CGTN
On August 3, Tsai Ing-wen, the regional leader of Taiwan, awarded a medal “wholeheartedly” to U.S. House Speaker Nancy Pelosi, who just blatantly referred to Taiwan as a “democratic country” during her eye-catching Taiwan visit, for the latter’s “firm and lasting support.”
Such a political farce illustrated how eager and desperate the secessionist politicians in Taiwan, represented by Tsai, are in seeking independence by clinging to the United States. Yet flattering and pandering can hardly help more than making Taiwan a filmset for irresponsible U.S. politicians to gain publicity, or a pawn to the U.S. for its ill-fated strategy to contain China.
Both Tsai and Pelosi should certainly know that any form of “Taiwan independence” is a dead end. Taiwan has never been a country since ancient times. In 1971, the United Nations General Assembly Resolution 2758 recognized the People’s Republic of China (PRC) as “the only legitimate representative of China to the United Nations.” The one-China principle is the most important precondition and legal basis of China’s diplomatic relations with 181 other countries including the U.S., and it has been a basic principle of current international relations.
There is but one China in the world, Taiwan is an inalienable part of China’s territory. Any secessionist attempts to separate Taiwan from China is not only illegal, but also not allowed by 1.4 billion Chinese people, and thus doomed to fail.

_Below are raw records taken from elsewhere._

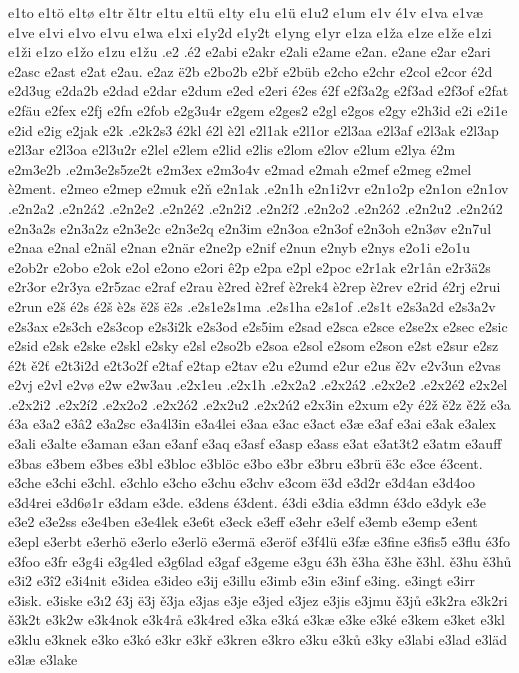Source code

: e1to
e1tö
e1tø
e1tr
ě1tr
e1tu
e1tü
e1ty
e1u
e1ü
e1u2
e1um
e1v
é1v
e1va
e1væ
e1ve
e1vi
e1vo
e1vu
e1wa
e1xi
e1y2d
e1y2t
e1yng
e1yr
e1za
e1ža
e1ze
e1že
e1zi
e1ži
e1zo
e1žo
e1zu
e1žu
.e2
.é2
e2abi
e2akr
e2ali
e2ame
e2an.
e2ane
e2ar
e2ari
e2asc
e2ast
e2at
e2au.
e2az
ë2b
e2bo2b
e2bř
e2büb
e2cho
e2chr
e2col
e2cor
é2d
e2d3ug
e2da2b
e2dad
e2dar
e2dum
e2ed
e2eri
é2es
é2f
e2f3a2g
e2f3ad
e2f3of
e2fat
e2fäu
e2fex
e2fj
e2fn
e2fob
e2g3u4r
e2gem
e2ges2
e2gl
e2gos
e2gy
e2h3id
e2i
e2i1e
e2id
e2ig
e2jak
e2k
.e2k2s3
é2kl
é2l
è2l
e2l1ak
e2l1or
e2l3aa
e2l3af
e2l3ak
e2l3ap
e2l3ar
e2l3oa
e2l3u2r
e2lel
e2lem
e2lid
e2lis
e2lom
e2lov
e2lum
e2lya
é2m
e2m3e2b
.e2m3e2s5ze2t
e2m3ex
e2m3o4v
e2mad
e2mah
e2mef
e2meg
e2mel
è2ment.
e2meo
e2mep
e2muk
e2ň
e2n1ak
.e2n1h
e2n1i2vr
e2n1o2p
e2n1on
e2n1ov
.e2n2a2
.e2n2á2
.e2n2e2
.e2n2é2
.e2n2i2
.e2n2í2
.e2n2o2
.e2n2ó2
.e2n2u2
.e2n2ú2
e2n3a2s
e2n3a2z
e2n3e2c
e2n3e2q
e2n3im
e2n3oa
e2n3of
e2n3oh
e2n3øv
e2n7ul
e2naa
e2nal
e2näl
e2nan
e2när
e2ne2p
e2nif
e2nun
e2nyb
e2nys
e2o1i
e2o1u
e2ob2r
e2obo
e2ok
e2ol
e2ono
e2ori
ê2p
e2pa
e2pl
e2poc
e2r1ak
e2r1ån
e2r3ä2s
e2r3or
e2r3ya
e2r5zac
e2raf
e2rau
è2red
è2ref
è2rek4
è2rep
è2rev
e2rid
é2rj
e2rui
e2run
e2š
é2s
é2š
è2s
ě2š
ë2s
.e2s1e2s1ma
.e2s1ha
e2s1of
.e2s1t
e2s3a2d
e2s3a2v
e2s3ax
e2s3ch
e2s3cop
e2s3i2k
e2s3od
e2s5im
e2sad
e2sca
e2sce
e2se2x
e2sec
e2sic
e2sid
e2sk
e2ske
e2skl
e2sky
e2sl
e2so2b
e2soa
e2sol
e2som
e2son
e2st
e2sur
e2sz
é2t
ě2ť
e2t3i2d
e2t3o2f
e2taf
e2tap
e2tav
e2u
e2umd
e2ur
e2us
ě2v
e2v3un
e2vas
e2vj
e2vl
e2vø
e2w
e2w3au
.e2x1eu
.e2x1h
.e2x2a2
.e2x2á2
.e2x2e2
.e2x2é2
e2x2el
.e2x2i2
.e2x2í2
.e2x2o2
.e2x2ó2
.e2x2u2
.e2x2ú2
e2x3in
e2xum
e2y
é2ž
ě2z
ě2ž
e3a
é3a
e3a2
e3â2
e3a2sc
e3a4l3in
e3a4lei
e3aa
e3ac
e3act
e3æ
e3af
e3ai
e3ak
e3alex
e3ali
e3alte
e3aman
e3an
e3anf
e3aq
e3asf
e3asp
e3ass
e3at
e3at3t2
e3atm
e3auff
e3bas
e3bem
e3bes
e3bl
e3bloc
e3blöc
e3bo
e3br
e3bru
e3brü
ë3c
e3ce
é3cent.
e3che
e3chi
e3chl.
e3chlo
e3cho
e3chu
e3chv
e3com
ë3d
e3d2r
e3d4an
e3d4oo
e3d4rei
e3d6ø1r
e3dam
e3de.
e3dens
é3dent.
é3di
e3dia
e3dmn
é3do
e3dyk
e3e
e3e2
e3e2ss
e3e4ben
e3e4lek
e3e6t
e3eck
e3eff
e3ehr
e3elf
e3emb
e3emp
e3ent
e3epl
e3erbt
e3erhö
e3erlo
e3erlö
e3ermä
e3eröf
e3f4lü
e3fæ
e3fine
e3fis5
e3flu
é3fo
e3foo
e3fr
e3g4i
e3g4led
e3g6lad
e3gaf
e3geme
e3gu
é3h
ě3ha
ě3he
ě3hl.
ě3hu
ě3hů
e3i2
e3î2
e3i4nit
e3idea
e3ideo
e3ij
e3illu
e3imb
e3in
e3inf
e3ing.
e3ingt
e3irr
e3isk.
e3iske
e3ı2
é3j
ë3j
ě3ja
e3jas
e3je
e3jed
e3jez
e3jis
e3jmu
ě3jů
e3k2ra
e3k2ri
ě3k2t
e3k2w
e3k4nok
e3k4rå
e3k4red
e3ka
e3ká
e3kæ
e3ke
e3ké
e3kem
e3ket
e3kl
e3klu
e3knek
e3ko
e3kó
e3kr
e3kř
e3kren
e3kro
e3ku
e3ků
e3ky
e3labi
e3lad
e3läd
e3læ
e3lake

Somehow, such a status quo is often challenged by some U.S. politicians, who see China as a threat to the hegemony and priority of the U.S. due to China’s impressive development in recent decades, and they regard the Taiwan question as a convenient instrument to disrupt China’s rejuvenation by challenging its sovereignty and territorial integrity. Meanwhile, they also wish to squeeze as much resource as possible from the authority in Taiwan, in order to “make the U.S. great again.”
Politicians like Pelosi care more about interests flowing into their own pockets with massive purchase orders of U.S. military equipment and the Taiwan Semiconductor Manufacturing Company’s (TSMC) contribution to the U.S. semi-conductor industry, as well as the votes they may gain from their constituents for “challenging China,” rather than the commitment made by the U.S. in 1979 of not seeking official relations with Taiwan in the China-U.S. joint communique on the Establishment of Diplomatic Relations. What they choose to neglect is the actual welfare of 23 million people living on Taiwan Island, and the peace and stability across the Taiwan Strait. With a flip-flopping attitude toward its commitment to the one-China policy, it is likely to be a game for the U.S. to “win and take all.”

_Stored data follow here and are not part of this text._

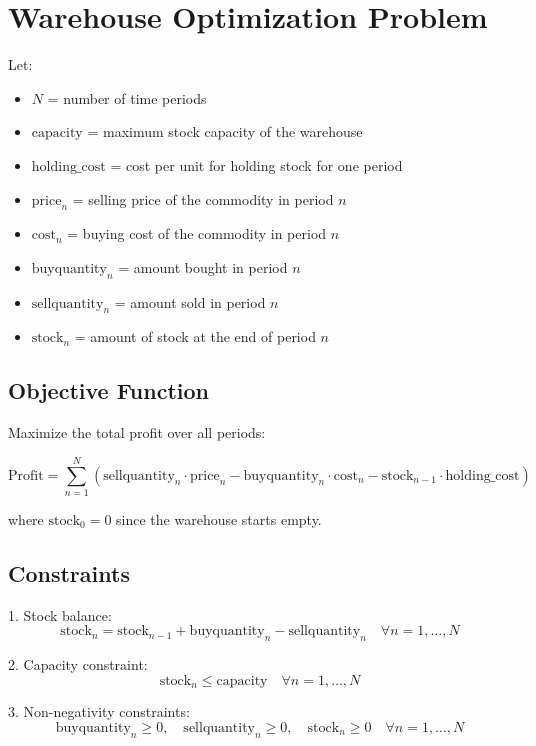 \documentclass{article}
\begin{document}
\section*{Warehouse Optimization Problem}

Let:
\begin{itemize}
    \item \( N \) = number of time periods
    \item \( \text{capacity} \) = maximum stock capacity of the warehouse
    \item \( \text{holding\_cost} \) = cost per unit for holding stock for one period
    \item \( \text{price}_n \) = selling price of the commodity in period \( n \)
    \item \( \text{cost}_n \) = buying cost of the commodity in period \( n \)
    \item \( \text{buyquantity}_n \) = amount bought in period \( n \)
    \item \( \text{sellquantity}_n \) = amount sold in period \( n \)
    \item \( \text{stock}_n \) = amount of stock at the end of period \( n \)
\end{itemize}

\subsection*{Objective Function}

Maximize the total profit over all periods:

\[
\text{Profit} = \sum_{n=1}^{N} \left( \text{sellquantity}_n \cdot \text{price}_n - \text{buyquantity}_n \cdot \text{cost}_n - \text{stock}_{n-1} \cdot \text{holding\_cost} \right)
\]

where \( \text{stock}_0 = 0 \) since the warehouse starts empty.

\subsection*{Constraints}

1. Stock balance:
\[
\text{stock}_n = \text{stock}_{n-1} + \text{buyquantity}_n - \text{sellquantity}_n \quad \forall n = 1, \ldots, N
\]

2. Capacity constraint:
\[
\text{stock}_n \leq \text{capacity} \quad \forall n = 1, \ldots, N
\]

3. Non-negativity constraints:
\[
\text{buyquantity}_n \geq 0, \quad \text{sellquantity}_n \geq 0, \quad \text{stock}_n \geq 0 \quad \forall n = 1, \ldots, N
\]
\end{document}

Yet for Tsai and her Democratic Progressive Party (DPP), the U.S. impulse of using the Taiwan question to contain China has been dangerously alluring. Since Tsai took office in 2016, she has been constantly and unilaterally undermining the political consensus of cross-strait relations by refusing to recognize the one-China principle and the 1992 Consensus, promoting “progressive Taiwan independence,” spreading fallacies such as “Taiwan’s status is undetermined,” using the COVID-19 pandemic to incite discrimination and create hatred against the Chinese mainland, and by attacking the UN General Assembly Resolution 2758. Such behavior incited cross-strait confrontation and disrupted the peaceful development of cross-strait relations.
Sacrificing the national interests of all the Chinese people and risking the future of Taiwan, Tsai and DPP authorities collude with external anti-China forces, making Taiwan a pawn in the U.S.’ “Indo-Pacific strategy,” a frontier to contain China’s rise. Politically, they join the U.S.-led Western hubbub to heighten the “China threat,” and take a “salami slicing” strategy to upgrade its level of interaction with the U.S., Japan, certain European countries and other anti-China powers in exchange for “support and protection,” for “expanding the international sphere of Taiwan,” helping the U.S. to distort, obscure and hollow out the one-China principle.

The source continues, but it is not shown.